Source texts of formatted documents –
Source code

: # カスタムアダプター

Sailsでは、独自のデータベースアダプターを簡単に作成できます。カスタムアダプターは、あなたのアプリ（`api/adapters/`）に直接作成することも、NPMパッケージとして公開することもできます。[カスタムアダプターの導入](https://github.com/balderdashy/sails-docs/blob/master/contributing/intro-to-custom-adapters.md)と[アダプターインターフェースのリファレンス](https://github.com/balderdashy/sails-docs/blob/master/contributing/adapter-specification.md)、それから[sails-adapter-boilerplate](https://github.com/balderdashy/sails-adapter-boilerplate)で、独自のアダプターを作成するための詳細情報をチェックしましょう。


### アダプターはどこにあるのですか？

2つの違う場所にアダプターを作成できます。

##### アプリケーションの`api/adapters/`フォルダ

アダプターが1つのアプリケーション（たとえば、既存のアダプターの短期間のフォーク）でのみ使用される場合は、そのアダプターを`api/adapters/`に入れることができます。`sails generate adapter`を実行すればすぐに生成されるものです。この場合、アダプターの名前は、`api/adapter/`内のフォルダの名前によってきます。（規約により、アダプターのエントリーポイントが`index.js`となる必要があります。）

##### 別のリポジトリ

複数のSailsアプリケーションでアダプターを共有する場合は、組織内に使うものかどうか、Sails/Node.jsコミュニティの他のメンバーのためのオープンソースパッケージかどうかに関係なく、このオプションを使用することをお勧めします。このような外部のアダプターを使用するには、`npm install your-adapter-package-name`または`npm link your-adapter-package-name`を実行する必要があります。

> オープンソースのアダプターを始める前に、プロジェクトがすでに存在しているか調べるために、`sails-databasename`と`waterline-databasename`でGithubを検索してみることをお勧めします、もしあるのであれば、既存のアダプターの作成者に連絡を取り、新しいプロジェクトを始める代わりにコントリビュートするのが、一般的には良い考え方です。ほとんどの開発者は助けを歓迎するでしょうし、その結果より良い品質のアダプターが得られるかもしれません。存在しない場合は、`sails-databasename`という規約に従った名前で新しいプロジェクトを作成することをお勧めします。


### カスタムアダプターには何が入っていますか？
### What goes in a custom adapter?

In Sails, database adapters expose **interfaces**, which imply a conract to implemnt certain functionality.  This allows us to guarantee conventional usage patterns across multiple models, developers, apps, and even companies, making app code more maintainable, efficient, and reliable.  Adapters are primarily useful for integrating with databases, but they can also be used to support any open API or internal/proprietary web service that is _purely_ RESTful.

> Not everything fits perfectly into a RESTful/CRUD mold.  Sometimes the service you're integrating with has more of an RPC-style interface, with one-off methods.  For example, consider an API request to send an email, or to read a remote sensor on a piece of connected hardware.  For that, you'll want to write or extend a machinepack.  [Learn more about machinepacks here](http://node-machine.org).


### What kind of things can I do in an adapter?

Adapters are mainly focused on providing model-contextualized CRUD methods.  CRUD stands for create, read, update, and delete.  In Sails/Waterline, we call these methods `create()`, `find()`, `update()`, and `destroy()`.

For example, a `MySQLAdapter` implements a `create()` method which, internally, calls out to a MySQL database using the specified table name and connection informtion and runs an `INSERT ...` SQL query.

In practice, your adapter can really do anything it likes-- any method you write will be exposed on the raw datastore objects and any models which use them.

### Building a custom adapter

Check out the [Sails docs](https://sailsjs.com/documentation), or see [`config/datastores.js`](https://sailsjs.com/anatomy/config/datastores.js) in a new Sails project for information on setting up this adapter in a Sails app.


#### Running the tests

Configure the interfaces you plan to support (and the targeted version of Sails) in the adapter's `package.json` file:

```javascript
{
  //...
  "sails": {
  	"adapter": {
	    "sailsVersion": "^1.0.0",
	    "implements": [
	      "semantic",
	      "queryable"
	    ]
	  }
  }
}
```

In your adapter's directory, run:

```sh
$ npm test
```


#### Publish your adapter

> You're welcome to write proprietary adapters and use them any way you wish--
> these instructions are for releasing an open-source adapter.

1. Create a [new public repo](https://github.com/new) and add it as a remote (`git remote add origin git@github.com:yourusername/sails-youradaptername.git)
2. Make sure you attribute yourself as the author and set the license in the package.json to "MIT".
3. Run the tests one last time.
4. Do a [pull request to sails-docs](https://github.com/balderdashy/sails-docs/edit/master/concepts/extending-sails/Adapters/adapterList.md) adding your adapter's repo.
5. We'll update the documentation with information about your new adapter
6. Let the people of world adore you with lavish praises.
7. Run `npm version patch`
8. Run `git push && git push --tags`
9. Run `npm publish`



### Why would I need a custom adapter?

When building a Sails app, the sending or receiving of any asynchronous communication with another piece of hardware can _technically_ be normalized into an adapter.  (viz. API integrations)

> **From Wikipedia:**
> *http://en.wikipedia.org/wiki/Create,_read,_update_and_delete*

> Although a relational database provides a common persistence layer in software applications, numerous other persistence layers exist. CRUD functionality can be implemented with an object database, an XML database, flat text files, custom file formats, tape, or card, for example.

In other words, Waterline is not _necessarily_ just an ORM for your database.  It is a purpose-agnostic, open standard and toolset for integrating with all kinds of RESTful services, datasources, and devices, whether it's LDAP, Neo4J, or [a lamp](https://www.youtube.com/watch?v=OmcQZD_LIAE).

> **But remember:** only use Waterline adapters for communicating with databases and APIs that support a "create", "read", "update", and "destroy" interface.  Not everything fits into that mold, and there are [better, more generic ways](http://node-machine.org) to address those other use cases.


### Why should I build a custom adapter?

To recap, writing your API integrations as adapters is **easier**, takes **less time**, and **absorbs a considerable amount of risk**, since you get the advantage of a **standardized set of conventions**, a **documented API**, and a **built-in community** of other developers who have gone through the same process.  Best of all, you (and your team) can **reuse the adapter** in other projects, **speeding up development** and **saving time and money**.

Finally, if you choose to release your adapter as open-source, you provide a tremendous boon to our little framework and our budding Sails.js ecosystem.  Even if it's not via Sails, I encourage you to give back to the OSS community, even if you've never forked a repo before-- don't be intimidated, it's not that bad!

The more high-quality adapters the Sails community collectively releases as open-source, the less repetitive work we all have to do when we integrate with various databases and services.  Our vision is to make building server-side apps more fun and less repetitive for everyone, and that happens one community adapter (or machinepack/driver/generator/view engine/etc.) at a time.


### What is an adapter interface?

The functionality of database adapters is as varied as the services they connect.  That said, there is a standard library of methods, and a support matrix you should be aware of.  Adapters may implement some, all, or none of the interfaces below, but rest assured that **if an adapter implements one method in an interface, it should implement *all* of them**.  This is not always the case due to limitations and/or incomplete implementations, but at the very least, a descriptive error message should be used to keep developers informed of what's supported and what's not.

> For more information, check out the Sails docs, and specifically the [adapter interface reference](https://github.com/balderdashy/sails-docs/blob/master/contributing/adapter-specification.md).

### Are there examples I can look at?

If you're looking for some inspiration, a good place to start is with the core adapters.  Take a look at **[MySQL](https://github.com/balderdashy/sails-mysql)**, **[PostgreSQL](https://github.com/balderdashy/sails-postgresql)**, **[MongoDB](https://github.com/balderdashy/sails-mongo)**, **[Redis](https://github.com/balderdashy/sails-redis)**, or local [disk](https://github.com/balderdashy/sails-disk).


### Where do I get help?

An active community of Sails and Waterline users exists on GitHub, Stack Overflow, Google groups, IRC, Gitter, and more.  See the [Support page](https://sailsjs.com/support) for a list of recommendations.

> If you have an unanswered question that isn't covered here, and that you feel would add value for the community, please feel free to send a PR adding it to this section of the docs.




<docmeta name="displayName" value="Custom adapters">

Directions for this task – From the records above, extract every line exactly as it stands.

Answer to this task –
Source code

: # カスタムアダプター

Sailsでは、独自のデータベースアダプターを簡単に作成できます。カスタムアダプターは、あなたのアプリ（`api/adapters/`）に直接作成することも、NPMパッケージとして公開することもできます。[カスタムアダプターの導入](https://github.com/balderdashy/sails-docs/blob/master/contributing/intro-to-custom-adapters.md)と[アダプターインターフェースのリファレンス](https://github.com/balderdashy/sails-docs/blob/master/contributing/adapter-specification.md)、それから[sails-adapter-boilerplate](https://github.com/balderdashy/sails-adapter-boilerplate)で、独自のアダプターを作成するための詳細情報をチェックしましょう。


### アダプターはどこにあるのですか？

2つの違う場所にアダプターを作成できます。

##### アプリケーションの`api/adapters/`フォルダ

アダプターが1つのアプリケーション（たとえば、既存のアダプターの短期間のフォーク）でのみ使用される場合は、そのアダプターを`api/adapters/`に入れることができます。`sails generate adapter`を実行すればすぐに生成されるものです。この場合、アダプターの名前は、`api/adapter/`内のフォルダの名前によってきます。（規約により、アダプターのエントリーポイントが`index.js`となる必要があります。）

##### 別のリポジトリ

複数のSailsアプリケーションでアダプターを共有する場合は、組織内に使うものかどうか、Sails/Node.jsコミュニティの他のメンバーのためのオープンソースパッケージかどうかに関係なく、このオプションを使用することをお勧めします。このような外部のアダプターを使用するには、`npm install your-adapter-package-name`または`npm link your-adapter-package-name`を実行する必要があります。

> オープンソースのアダプターを始める前に、プロジェクトがすでに存在しているか調べるために、`sails-databasename`と`waterline-databasename`でGithubを検索してみることをお勧めします、もしあるのであれば、既存のアダプターの作成者に連絡を取り、新しいプロジェクトを始める代わりにコントリビュートするのが、一般的には良い考え方です。ほとんどの開発者は助けを歓迎するでしょうし、その結果より良い品質のアダプターが得られるかもしれません。存在しない場合は、`sails-databasename`という規約に従った名前で新しいプロジェクトを作成することをお勧めします。


### カスタムアダプターには何が入っていますか？
### What goes in a custom adapter?

In Sails, database adapters expose **interfaces**, which imply a conract to implemnt certain functionality.  This allows us to guarantee conventional usage patterns across multiple models, developers, apps, and even companies, making app code more maintainable, efficient, and reliable.  Adapters are primarily useful for integrating with databases, but they can also be used to support any open API or internal/proprietary web service that is _purely_ RESTful.

> Not everything fits perfectly into a RESTful/CRUD mold.  Sometimes the service you're integrating with has more of an RPC-style interface, with one-off methods.  For example, consider an API request to send an email, or to read a remote sensor on a piece of connected hardware.  For that, you'll want to write or extend a machinepack.  [Learn more about machinepacks here](http://node-machine.org).


### What kind of things can I do in an adapter?

Adapters are mainly focused on providing model-contextualized CRUD methods.  CRUD stands for create, read, update, and delete.  In Sails/Waterline, we call these methods `create()`, `find()`, `update()`, and `destroy()`.

For example, a `MySQLAdapter` implements a `create()` method which, internally, calls out to a MySQL database using the specified table name and connection informtion and runs an `INSERT ...` SQL query.

In practice, your adapter can really do anything it likes-- any method you write will be exposed on the raw datastore objects and any models which use them.

### Building a custom adapter

Check out the [Sails docs](https://sailsjs.com/documentation), or see [`config/datastores.js`](https://sailsjs.com/anatomy/config/datastores.js) in a new Sails project for information on setting up this adapter in a Sails app.


#### Running the tests

Configure the interfaces you plan to support (and the targeted version of Sails) in the adapter's `package.json` file:

```javascript
{
  //...
  "sails": {
  	"adapter": {
	    "sailsVersion": "^1.0.0",
	    "implements": [
	      "semantic",
	      "queryable"
	    ]
	  }
  }
}
```

In your adapter's directory, run:

```sh
$ npm test
```


#### Publish your adapter

> You're welcome to write proprietary adapters and use them any way you wish--
> these instructions are for releasing an open-source adapter.

1. Create a [new public repo](https://github.com/new) and add it as a remote (`git remote add origin git@github.com:yourusername/sails-youradaptername.git)
2. Make sure you attribute yourself as the author and set the license in the package.json to "MIT".
3. Run the tests one last time.
4. Do a [pull request to sails-docs](https://github.com/balderdashy/sails-docs/edit/master/concepts/extending-sails/Adapters/adapterList.md) adding your adapter's repo.
5. We'll update the documentation with information about your new adapter
6. Let the people of world adore you with lavish praises.
7. Run `npm version patch`
8. Run `git push && git push --tags`
9. Run `npm publish`



### Why would I need a custom adapter?

When building a Sails app, the sending or receiving of any asynchronous communication with another piece of hardware can _technically_ be normalized into an adapter.  (viz. API integrations)

> **From Wikipedia:**
> *http://en.wikipedia.org/wiki/Create,_read,_update_and_delete*

> Although a relational database provides a common persistence layer in software applications, numerous other persistence layers exist. CRUD functionality can be implemented with an object database, an XML database, flat text files, custom file formats, tape, or card, for example.

In other words, Waterline is not _necessarily_ just an ORM for your database.  It is a purpose-agnostic, open standard and toolset for integrating with all kinds of RESTful services, datasources, and devices, whether it's LDAP, Neo4J, or [a lamp](https://www.youtube.com/watch?v=OmcQZD_LIAE).

> **But remember:** only use Waterline adapters for communicating with databases and APIs that support a "create", "read", "update", and "destroy" interface.  Not everything fits into that mold, and there are [better, more generic ways](http://node-machine.org) to address those other use cases.


### Why should I build a custom adapter?

To recap, writing your API integrations as adapters is **easier**, takes **less time**, and **absorbs a considerable amount of risk**, since you get the advantage of a **standardized set of conventions**, a **documented API**, and a **built-in community** of other developers who have gone through the same process.  Best of all, you (and your team) can **reuse the adapter** in other projects, **speeding up development** and **saving time and money**.

Finally, if you choose to release your adapter as open-source, you provide a tremendous boon to our little framework and our budding Sails.js ecosystem.  Even if it's not via Sails, I encourage you to give back to the OSS community, even if you've never forked a repo before-- don't be intimidated, it's not that bad!

The more high-quality adapters the Sails community collectively releases as open-source, the less repetitive work we all have to do when we integrate with various databases and services.  Our vision is to make building server-side apps more fun and less repetitive for everyone, and that happens one community adapter (or machinepack/driver/generator/view engine/etc.) at a time.


### What is an adapter interface?

The functionality of database adapters is as varied as the services they connect.  That said, there is a standard library of methods, and a support matrix you should be aware of.  Adapters may implement some, all, or none of the interfaces below, but rest assured that **if an adapter implements one method in an interface, it should implement *all* of them**.  This is not always the case due to limitations and/or incomplete implementations, but at the very least, a descriptive error message should be used to keep developers informed of what's supported and what's not.

> For more information, check out the Sails docs, and specifically the [adapter interface reference](https://github.com/balderdashy/sails-docs/blob/master/contributing/adapter-specification.md).

### Are there examples I can look at?

If you're looking for some inspiration, a good place to start is with the core adapters.  Take a look at **[MySQL](https://github.com/balderdashy/sails-mysql)**, **[PostgreSQL](https://github.com/balderdashy/sails-postgresql)**, **[MongoDB](https://github.com/balderdashy/sails-mongo)**, **[Redis](https://github.com/balderdashy/sails-redis)**, or local [disk](https://github.com/balderdashy/sails-disk).


### Where do I get help?

An active community of Sails and Waterline users exists on GitHub, Stack Overflow, Google groups, IRC, Gitter, and more.  See the [Support page](https://sailsjs.com/support) for a list of recommendations.

> If you have an unanswered question that isn't covered here, and that you feel would add value for the community, please feel free to send a PR adding it to this section of the docs.




<docmeta name="displayName" value="Custom adapters">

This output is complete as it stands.